If the attorney general decides to issue an enforcement order, the case can be appealed to an administrative law judge who refers the case back to the AG. Appeals to superior court and the court of appeals may follow and, in extraordinary cases, the state supreme court may grant a petition for review. That's an awful lot of folks who have to agree. A mere disagreement between the SOS and Clean Elections is just a tail on that dog.
If the attorney general decides to issue an enforcement order, the case can be appealed to an administrative law judge who refers the case back to the AG. Appeals to superior court and the court of appeals may follow and, in extraordinary cases, the state supreme court may grant a petition for review. That's an awful lot of folks who have to agree. A mere disagreement between the SOS and Clean Elections is just a tail on that dog.
Not that I agree or concede this point in any way. It simply illustrates that, under Bob's thesis, Clean Elections is not the issue.
(One irony is that all of this due process is to protect independent spenders' rights. Arguing that the very protections they are afforded is burdening speech is kind of a tough argument to wrap your head around. And even Citizens United rejects that proposition that campaign spending is a law-free zone. But SOS's attorney the Goldwater Institute certainly doesn't ).

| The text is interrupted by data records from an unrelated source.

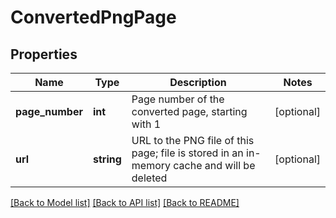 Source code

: # ConvertedPngPage

## Properties
Name | Type | Description | Notes
------------ | ------------- | ------------- | -------------
**page_number** | **int** | Page number of the converted page, starting with 1 | [optional] 
**url** | **string** | URL to the PNG file of this page; file is stored in an in-memory cache and will be deleted | [optional] 

[[Back to Model list]](../README.md#documentation-for-models) [[Back to API list]](../README.md#documentation-for-api-endpoints) [[Back to README]](../README.md)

Further, as Bob hints at, the SOS/AG process is rife with politics. Oh, and conflicts and potential conflicts galore. So, whatever the SOS's point in inveighing against the Commission, it goes double for whomever carries that title or the mantle of the AG.
(Yet another irony is that Secretary Reagan was prime sponsor of legislation to transfer all campaign finance authority to the commission back in 2013).
Evidence of these kind of situations where the commission goes one way and another body goes another is scant. For instance, in 2014 the commission and the AG's office did a joint conciliation with a different out-of-state dark money group over allegations that implicated the Clean Elections Act and other campaign finance laws. During the same cycle, the SOS and the commission agreed there was reason to believe a violation may have occurred in the Horne-Beattie matter.
Finally, who enforces the Clean Elections Act if not the commission? Arizona revised statute section 16-941, which the commission is enforcing in LFAF, is in Article 2, of Chapter 6, of Title 16. That's where the Clean Elections Act lives, if you will. Section 16-924 specifically excludes the SOS from addressing those provisions. So this purported conflict dissolves as a matter of law.
So where does that leave things? For me the question still remains why is this Secretary Reagan's fight? She's not the enforcer, contradictory decisions are equally if not more possible in the system she purports to defend, and the politics of that system are obvious. Plus the courts have already ruled on this. You have to scratch your head.